Active Directory Schema
The Rutgers Active Directory schema is open to changes, and includes both vendor and Rutgers custom schema elements. The RAD admin team will entertain any schema modification requests. All schema modifications must follow schema best practices. Vendors tend to follow these best practices. Custom schema modifications are also possible.

Users: Most users in RAD will be provisioned and de-provisioned through synchronization to the People Registry using an in-house designed Active Directory connector. RAD in turn provisions the accounts to Azure active directory as the basis for Rutgers Office365 accounts. The attribute mappings for provisioned accounts are listed below.

Person Registry Attribute (NetID) RAD Attribute O365 Attribute Source
EnterpriseADPerson objectClass objectClass NetID
giveName giveName giveName NetID
lastName sn sn NetID
country C C NetID
state st st NetID
jobTitle title title NetID
description description description NetID
displayName displayName displayName NetID
location L L NetID
department department department NetID
company company company NetID
smaAccount sAMAccountName sAMAccountName NetID
userPrincipalName userPrincipalName userPrincipalName NetID
disclosure msExchHideFromAddressLists msExchHideFromAddressLists NetID
netid cn cn NetID
rcpId EmployeeNumber EmployeeNumber NetID
roles businessCategory businessCategory NetID
businessAddress streetAddress streetAddress NetID
phone telephoneNumber telephoneNumber NetID
postalCode postalCode postalCode NetID
externalId EmployeeID EmployeeID NetID
phi ExtensionAttribute1 ExtensionAttribute1 NetID
instanceType instanceType instanceType NetID
preferredName ExtensionAttribute2 ExtensionAttribute2 NetID
  unicodePwd unicodePwd NetID
  pwdLastSet pwdLastSet NetID
  userAccountControl userAccountControl NetID
    proxyAddresses NetID
    mobile NetID
    facsimiletelephonenumber NetID
    mail NetID
    mailNickname NetID
    targetAddress NetID
    *LitigationHold* NetID
    authOrig NetID
    extensionAttribute10 NetID
    EmployeeID NetID
    NetID
    extensionAttribute3 NetID
    extensionAttribute4 NetID

Group: Initially groups will be provisioned and managed using Microsoft’s Active Directory Users and Computers (ADUC) management interface. This will be used through a transition period for some of the early adopters of RAD. The intention is to eventually put in place a RU Groups Service powered by grouper to handle all group creation and management. When ready, creation of groups will go through the RU Groups Service web interface and propagate to RAD.

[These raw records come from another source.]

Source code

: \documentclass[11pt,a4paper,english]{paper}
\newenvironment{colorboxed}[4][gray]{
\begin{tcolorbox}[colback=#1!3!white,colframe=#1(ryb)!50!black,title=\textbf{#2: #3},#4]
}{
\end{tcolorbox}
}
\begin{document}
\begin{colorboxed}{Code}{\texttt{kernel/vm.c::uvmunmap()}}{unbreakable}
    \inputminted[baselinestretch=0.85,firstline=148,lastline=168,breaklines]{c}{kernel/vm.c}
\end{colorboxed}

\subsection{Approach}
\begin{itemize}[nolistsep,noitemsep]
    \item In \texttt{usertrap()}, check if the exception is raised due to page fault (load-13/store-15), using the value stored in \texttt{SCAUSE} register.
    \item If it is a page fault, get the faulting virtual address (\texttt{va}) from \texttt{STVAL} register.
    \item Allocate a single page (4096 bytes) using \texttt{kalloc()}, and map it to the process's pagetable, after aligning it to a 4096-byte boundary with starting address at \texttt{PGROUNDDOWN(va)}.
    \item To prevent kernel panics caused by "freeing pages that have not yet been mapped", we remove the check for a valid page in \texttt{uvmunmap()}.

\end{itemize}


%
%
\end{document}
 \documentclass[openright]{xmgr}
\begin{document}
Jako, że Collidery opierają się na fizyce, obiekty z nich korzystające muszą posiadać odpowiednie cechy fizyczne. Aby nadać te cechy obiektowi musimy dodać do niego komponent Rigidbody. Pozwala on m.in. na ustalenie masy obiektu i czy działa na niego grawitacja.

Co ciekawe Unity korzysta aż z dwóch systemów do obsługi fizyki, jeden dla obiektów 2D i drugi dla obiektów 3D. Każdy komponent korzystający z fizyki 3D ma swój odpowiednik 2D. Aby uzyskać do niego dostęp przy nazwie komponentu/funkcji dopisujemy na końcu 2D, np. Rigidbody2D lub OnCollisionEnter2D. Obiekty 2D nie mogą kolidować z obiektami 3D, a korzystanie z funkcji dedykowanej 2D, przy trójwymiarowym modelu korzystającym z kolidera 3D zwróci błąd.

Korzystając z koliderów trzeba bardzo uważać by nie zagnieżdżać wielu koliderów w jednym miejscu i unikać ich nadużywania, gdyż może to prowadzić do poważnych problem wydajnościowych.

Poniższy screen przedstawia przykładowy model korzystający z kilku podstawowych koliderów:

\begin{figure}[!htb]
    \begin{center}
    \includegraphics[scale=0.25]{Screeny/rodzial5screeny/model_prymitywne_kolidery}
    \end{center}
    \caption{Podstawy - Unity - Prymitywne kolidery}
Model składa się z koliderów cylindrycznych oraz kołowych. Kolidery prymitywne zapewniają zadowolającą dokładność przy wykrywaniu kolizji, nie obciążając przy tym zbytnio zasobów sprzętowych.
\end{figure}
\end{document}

Administrative Accounts: The following Delegated rights will be granted to an OU admin underneath the Delegated Sub OU’s.

  • Create\Delete PC objects
  • Create\Delete Printer Objects
  • Create\Delete OU’s
  • Create\Modify Group Policies
  • Create\Modify Groups

Service Accounts (Non-People): Service accounts will reside in a protected Sub OU, underneath the Other People OU. These accounts will be configured with the following settings enabled.

  • Password does not expire
  • User cannot change password

Elevated accounts can be added to one or 2 groups elevated depending on what rights are needed.

  • RAD User Administration
    • o Full Rights over User objects in the People OU (DirSync, AD Connector)
  • Rad Password Administration
    • o Rights to modify Passwords for all user objects in the People OU (Portal password Sync)

Directory Structure

The Rutgers Enterprise Active Directory is a single forest/single domain.

All NetID Based user accounts are under the top-level People OU. We have almost 300,000 accounts residing in this OU.

All other Non NetID accounts (Service, Admin, Resource, and Application) are under the top-level OtherPeople OU. The OtherPeople OU are separated into sub OUs by Org Type requesting the account.

Rutgers OIT does not make any promises about where a given user account will be located and reserves the right to move objects to meet changing service requirements.

Most computers and other directory objects specific to Rutgers clients are under the top-level Delegated OU. This is where departments, schools, and other Rutgers organizations that request a delegated OU are created. This is the only part of the RAD where campus Windows administrators are granted a non-default level of permissions. (creation/deletion of groups, sub-OUs, computer objects.